Work to complete: From the entries below, list each line with "neuromodulatory".

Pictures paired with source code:
*** Block opens ***

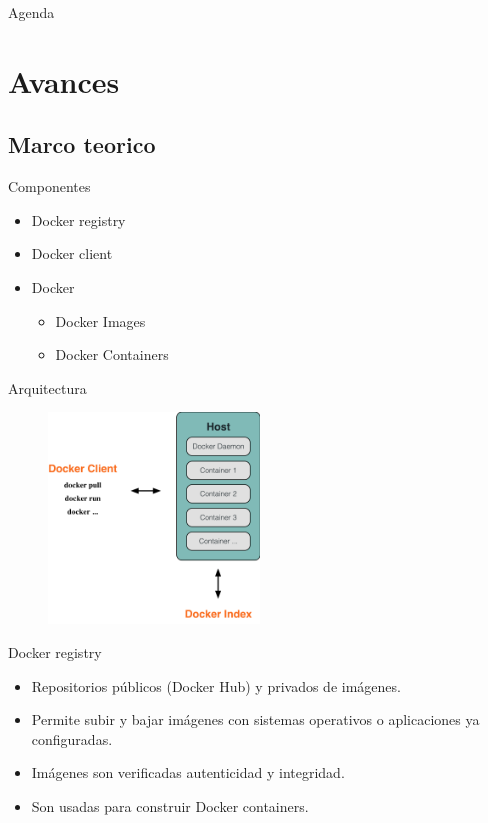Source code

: \documentclass{bredelebeamer}
\begin{document}
\begin{frame}{Agenda}
  \tableofcontents
\end{frame}

\section{Avances}
\subsection{Marco teorico}

\begin{frame}{Componentes}
	
	\begin{itemize}
		\item Docker registry
		\item Docker client
		\item Docker
		\begin{itemize}
			\item Docker Images
			\item Docker Containers
		\end{itemize}

	\end{itemize}
\end{frame}

\begin{frame}{Arquitectura}

  \begin{figure}[H]
  \centering
    \includegraphics[width=0.5\textwidth]{images/architecture.png}
    \label{fig:arquitectura}
\end{figure}	


 \end{frame}

\begin{frame}{Docker registry}
\begin{itemize}
	\item Repositorios públicos (Docker Hub) y privados de imágenes.
	\item Permite subir y bajar imágenes con sistemas operativos o aplicaciones ya configuradas.
	\item Imágenes son verificadas autenticidad y integridad.	
	\item Son usadas para construir Docker containers.
\end{itemize}

\end{frame}
\end{document}
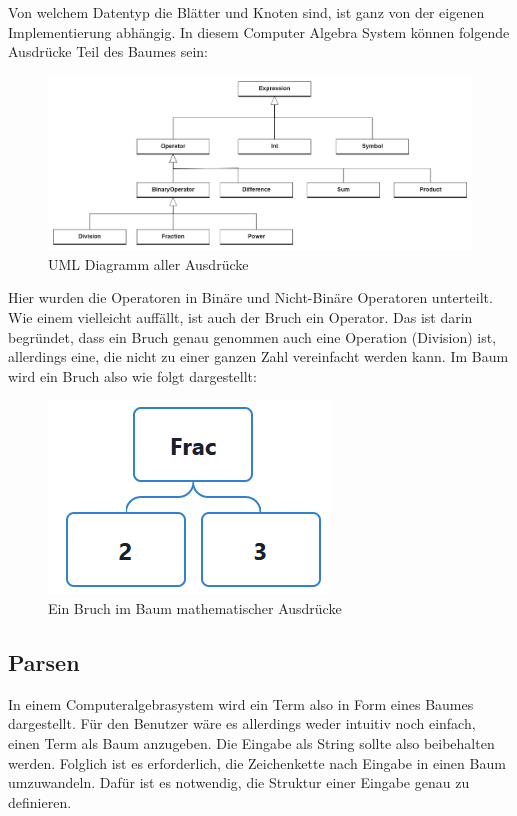 \documentclass[11pt]{article}
\begin{document}
Von welchem Datentyp die Blätter und Knoten sind, ist ganz von der eigenen Implementierung abhängig.
In diesem Computer Algebra System können folgende Ausdrücke Teil des Baumes sein:

\begin{figure}[h]
  \centering
  \includegraphics[scale=0.25]{UML_Ausdruecke.png}
  \caption{UML Diagramm aller Ausdrücke}
\end{figure}

Hier wurden die Operatoren in Binäre und Nicht-Binäre Operatoren unterteilt. 
Wie einem vielleicht auffällt, ist auch der Bruch ein Operator. 
Das ist darin begründet, dass ein Bruch genau genommen auch eine Operation (Division) ist, 
allerdings eine, die nicht zu einer ganzen Zahl vereinfacht werden kann. 
Im Baum wird ein Bruch also wie folgt dargestellt:

\begin{figure}[h]
  \centering
  \includegraphics[scale=0.5]{trees/beispiel_baum_frac.png}
  \caption{Ein Bruch im Baum mathematischer Ausdrücke}
\end{figure}

\subsection{Parsen}
In einem Computeralgebrasystem wird ein Term also in Form eines Baumes dargestellt. 
Für den Benutzer wäre es allerdings weder intuitiv noch einfach, einen Term als Baum anzugeben. 
Die Eingabe als String sollte also beibehalten werden. 
Folglich ist es erforderlich, die Zeichenkette nach Eingabe in einen Baum umzuwandeln.
Dafür ist es notwendig, die Struktur einer Eingabe genau zu definieren.
\end{document}
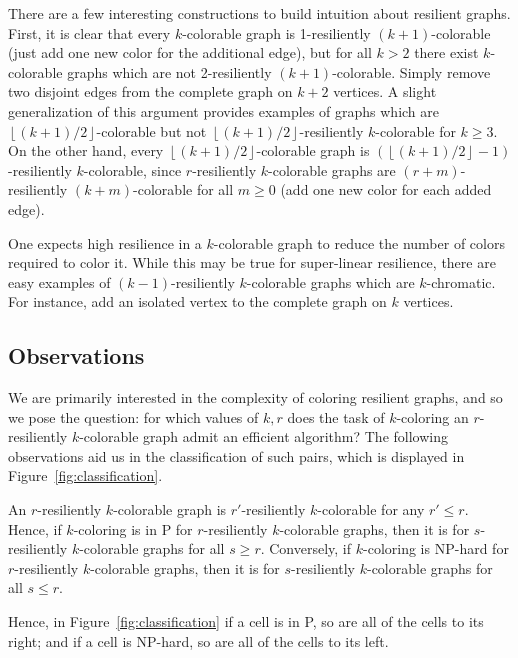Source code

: There are a few interesting constructions to build intuition about resilient
graphs. First, it is clear that every $k$-colorable graph is 1-resiliently
$(k+1)$-colorable (just add one new color for the additional edge), but for all
$k > 2$ there exist $k$-colorable graphs which are not 2-resiliently
$(k+1)$-colorable. Simply remove two disjoint edges from the complete graph on
$k+2$ vertices. A slight generalization of this argument provides examples of
graphs which are $\left \lfloor (k+1)/2\right \rfloor$-colorable but not $\left
\lfloor (k+1)/2 \right \rfloor$-resiliently $k$-colorable for $k \geq 3$.  On
the other hand, every $\left \lfloor (k+1)/2\right \rfloor$-colorable graph is
$(\left \lfloor (k+1)/2 \right \rfloor-1)$-resiliently $k$-colorable, since
$r$-resiliently $k$-colorable graphs are $(r+m)$-resiliently $(k+m)$-colorable
for all $m \geq 0$ (add one new color for each added edge). 

One expects high resilience in a $k$-colorable graph to reduce the number of
colors required to color it. While this may be true for super-linear
resilience, there are easy examples of $(k-1)$-resiliently $k$-colorable graphs
which are $k$-chromatic. For instance, add an isolated vertex to the complete
graph on $k$ vertices. 

\subsection{Observations}

We are primarily interested in the complexity of coloring resilient graphs, and
so we pose the question: for which values of $k,r$ does the task of
$k$-coloring an $r$-resiliently $k$-colorable graph admit an efficient
algorithm? The following observations aid us in the classification of such
pairs, which is displayed in Figure~\ref{fig:classification}.

\begin{observation}\label{observation:horizontal}
An $r$-resiliently $k$-colorable graph is $r'$-resiliently $k$-colorable for
any $r' \leq r$. Hence, if $k$-coloring is in P for $r$-resiliently
$k$-colorable graphs, then it is for $s$-resiliently $k$-colorable graphs for
all $s \geq r$.  Conversely, if $k$-coloring is NP-hard for $r$-resiliently
$k$-colorable graphs, then it is for $s$-resiliently $k$-colorable graphs for
all $s \leq r$. 
\end{observation}

Hence, in Figure~\ref{fig:classification} if a cell is in P, so are all of the
cells to its right; and if a cell is NP-hard, so are all of the cells to its
left. 

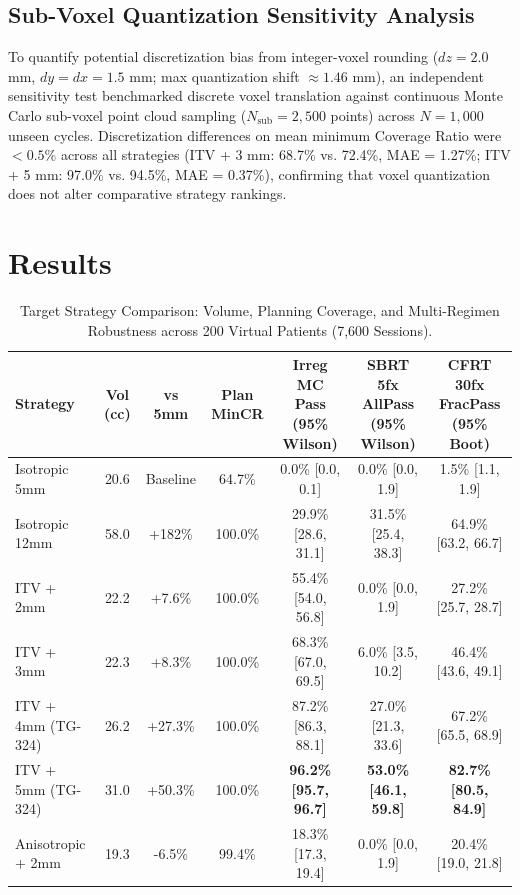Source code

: \documentclass[10pt,twocolumn]{article}
\begin{document}
\subsection{Sub-Voxel Quantization Sensitivity Analysis}
To quantify potential discretization bias from integer-voxel rounding ($dz=2.0$ mm, $dy=dx=1.5$ mm; max quantization shift $\approx 1.46$ mm), an independent sensitivity test benchmarked discrete voxel translation against continuous Monte Carlo sub-voxel point cloud sampling ($N_{\text{sub}} = 2,500$ points) across $N = 1,000$ unseen cycles. Discretization differences on mean minimum Coverage Ratio were $< 0.5\%$ across all strategies (ITV + 3 mm: 68.7\% vs. 72.4\%, MAE = 1.27\%; ITV + 5 mm: 97.0\% vs. 94.5\%, MAE = 0.37\%), confirming that voxel quantization does not alter comparative strategy rankings.

\section{Results}
\begin{table}[t]
\centering
\caption{Target Strategy Comparison: Volume, Planning Coverage, and Multi-Regimen Robustness across 200 Virtual Patients (7,600 Sessions).}
\small
\begin{tabular}{lcccccc}
\toprule
Strategy & Vol (cc) & vs 5mm & Plan MinCR & Irreg MC Pass (95\% Wilson) & SBRT 5fx AllPass (95\% Wilson) & CFRT 30fx FracPass (95\% Boot) \\
\midrule
Isotropic 5mm & 20.6 & Baseline & 64.7\% & 0.0\% [0.0, 0.1] & 0.0\% [0.0, 1.9] & 1.5\% [1.1, 1.9] \\
Isotropic 12mm & 58.0 & +182\% & 100.0\% & 29.9\% [28.6, 31.1] & 31.5\% [25.4, 38.3] & 64.9\% [63.2, 66.7] \\
ITV + 2mm & 22.2 & +7.6\% & 100.0\% & 55.4\% [54.0, 56.8] & 0.0\% [0.0, 1.9] & 27.2\% [25.7, 28.7] \\
ITV + 3mm & 22.3 & +8.3\% & 100.0\% & 68.3\% [67.0, 69.5] & 6.0\% [3.5, 10.2] & 46.4\% [43.6, 49.1] \\
ITV + 4mm (TG-324) & 26.2 & +27.3\% & 100.0\% & 87.2\% [86.3, 88.1] & 27.0\% [21.3, 33.6] & 67.2\% [65.5, 68.9] \\
ITV + 5mm (TG-324) & 31.0 & +50.3\% & 100.0\% & \textbf{96.2\% [95.7, 96.7]} & \textbf{53.0\% [46.1, 59.8]} & \textbf{82.7\% [80.5, 84.9]} \\
Anisotropic + 2mm & 19.3 & -6.5\% & 99.4\% & 18.3\% [17.3, 19.4] & 0.0\% [0.0, 1.9] & 20.4\% [19.0, 21.8] \\
\bottomrule
\end{tabular}
\end{table}
\end{document}
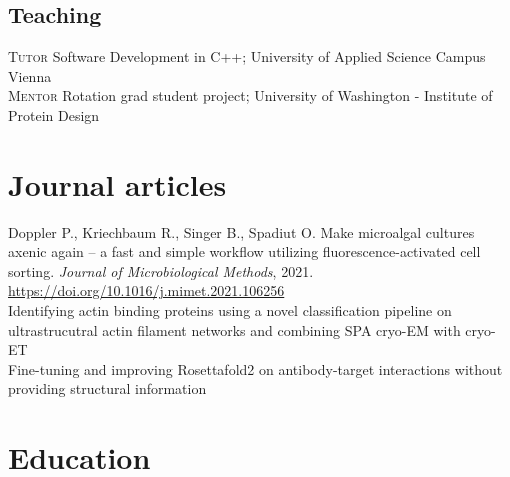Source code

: \documentclass[14pt]{article} %
\begin{document}
\subsection*{Teaching}

\textsc{Tutor} Software Development in C++; University of Applied Science Campus Vienna\\

\textsc{Mentor} Rotation grad student project; University of Washington - Institute of Protein Design



\section*{Journal articles}

 Doppler P., Kriechbaum R., Singer B., Spadiut O. Make microalgal cultures axenic again – a fast and simple workflow utilizing fluorescence-activated cell sorting. \emph{Journal of Microbiological Methods}, 2021. \url{https://doi.org/10.1016/j.mimet.2021.106256} \\

 Identifying actin binding proteins using a novel classification pipeline on ultrastrucutral actin filament networks and combining SPA cryo-EM with cryo-ET\\

 Fine-tuning and improving Rosettafold2 on antibody-target interactions without providing structural information\\

\newpage

\section*{Education}
\end{document}
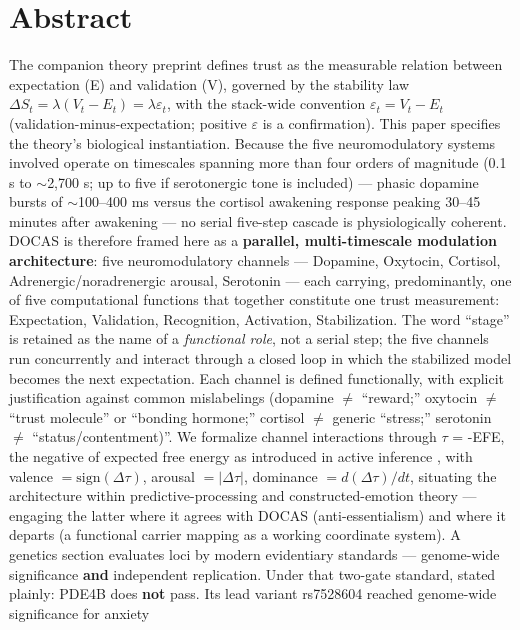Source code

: \documentclass[
]{article}
\author{}
\date{}
\begin{document}
\section{Abstract}\label{abstract}

The companion theory preprint defines trust as the measurable relation
between expectation (E) and validation (V), governed by the stability
law \(\Delta S_t = \lambda(V_t - E_t) = \lambda\varepsilon_t\), with the
stack-wide convention \(\varepsilon_t = V_t - E_t\)
(validation-minus-expectation; positive \(\varepsilon\) is a
confirmation). This paper specifies the theory's biological
instantiation. Because the five neuromodulatory systems involved operate
on timescales spanning more than four orders of magnitude (0.1 s to
\(\sim\)2,700 s; up to five if serotonergic tone is included) --- phasic
dopamine bursts of \(\sim\)100--400 ms versus the cortisol awakening
response peaking 30--45 minutes after awakening --- no serial five-step
cascade is physiologically coherent. DOCAS is therefore framed here as a
\textbf{parallel, multi-timescale modulation architecture}: five
neuromodulatory channels --- Dopamine, Oxytocin, Cortisol,
Adrenergic/noradrenergic arousal, Serotonin --- each carrying,
predominantly, one of five computational functions that together
constitute one trust measurement: Expectation, Validation, Recognition,
Activation, Stabilization. The word ``stage'' is retained as the name of
a \emph{functional role}, not a serial step; the five channels run
concurrently and interact through a closed loop in which the stabilized
model becomes the next expectation. Each channel is defined
functionally, with explicit justification against common mislabelings
(dopamine \(\neq\) ``reward;'' oxytocin \(\neq\) ``trust molecule'' or
``bonding hormone;'' cortisol \(\neq\) generic ``stress;'' serotonin
\(\neq\) ``status/contentment)''. We formalize channel interactions
through \(\tau\) = -EFE, the negative of expected free energy as
introduced in active inference , with valence
\(= \mathrm{sign}(\Delta\tau)\), arousal \(= |\Delta\tau|\), dominance
\(= d(\Delta\tau)/dt\), situating the architecture within
predictive-processing and constructed-emotion theory --- engaging the
latter where it agrees with DOCAS (anti-essentialism) and where it
departs (a functional carrier mapping as a working coordinate system). A
genetics section evaluates loci by modern evidentiary standards ---
genome-wide significance \textbf{and} independent replication. Under
that two-gate standard, stated plainly: PDE4B does \textbf{not} pass.
Its lead variant rs7528604 reached genome-wide significance for anxiety
\end{document}
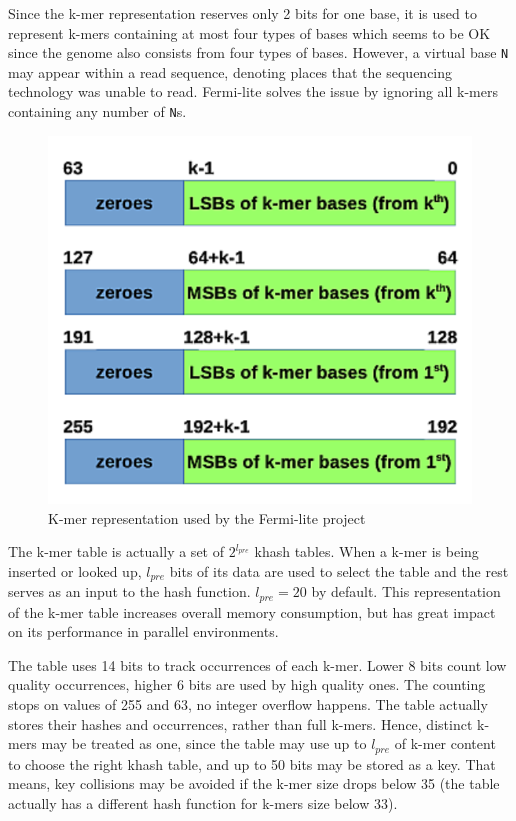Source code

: Since the k-mer representation reserves only 2 bits for one base, it is used to represent k-mers containing at most four types of bases which seems to be OK since the genome also consists from four types of bases. However, a virtual base \texttt{N} may appear within a read sequence, denoting places that the sequencing technology was unable to read. Fermi-lite solves the issue by ignoring all k-mers containing any number of \texttt{N}s.

\begin{figure}[h]
	\centering
	\includegraphics{img/fermi-kmer-structure.pdf}
	\caption{K-mer representation used by the Fermi-lite project}
	\label{fig:fermi-kmer-structure}
\end{figure}

The k-mer table is actually a set of $2^{l_{pre}}$ khash tables. When a k-mer is being inserted or looked up, $l_{pre}$ bits of its data are used to select the table and the rest serves as an input to the hash function. $l_{pre} = 20$ by default. This representation of the k-mer table increases overall memory consumption, but has great impact on its performance in parallel environments. 

The table uses 14 bits to track occurrences of each k-mer. Lower 8 bits count low quality occurrences, higher 6 bits are used by high quality ones. The counting stops on values of 255 and 63, no integer overflow happens. The table actually stores their hashes and occurrences, rather than full k-mers. Hence, distinct k-mers may be treated as one, since the table may use up to $l_{pre}$ of k-mer content to choose the right khash table, and up to 50 bits may be stored as a key. That means, key collisions may be avoided if the k-mer size drops below 35 (the table actually has a different hash function for k-mers size below 33).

*** Block closes ***

Task response:
instantiation. Because the five neuromodulatory systems involved operate
neuromodulatory channels --- Dopamine, Oxytocin, Cortisol,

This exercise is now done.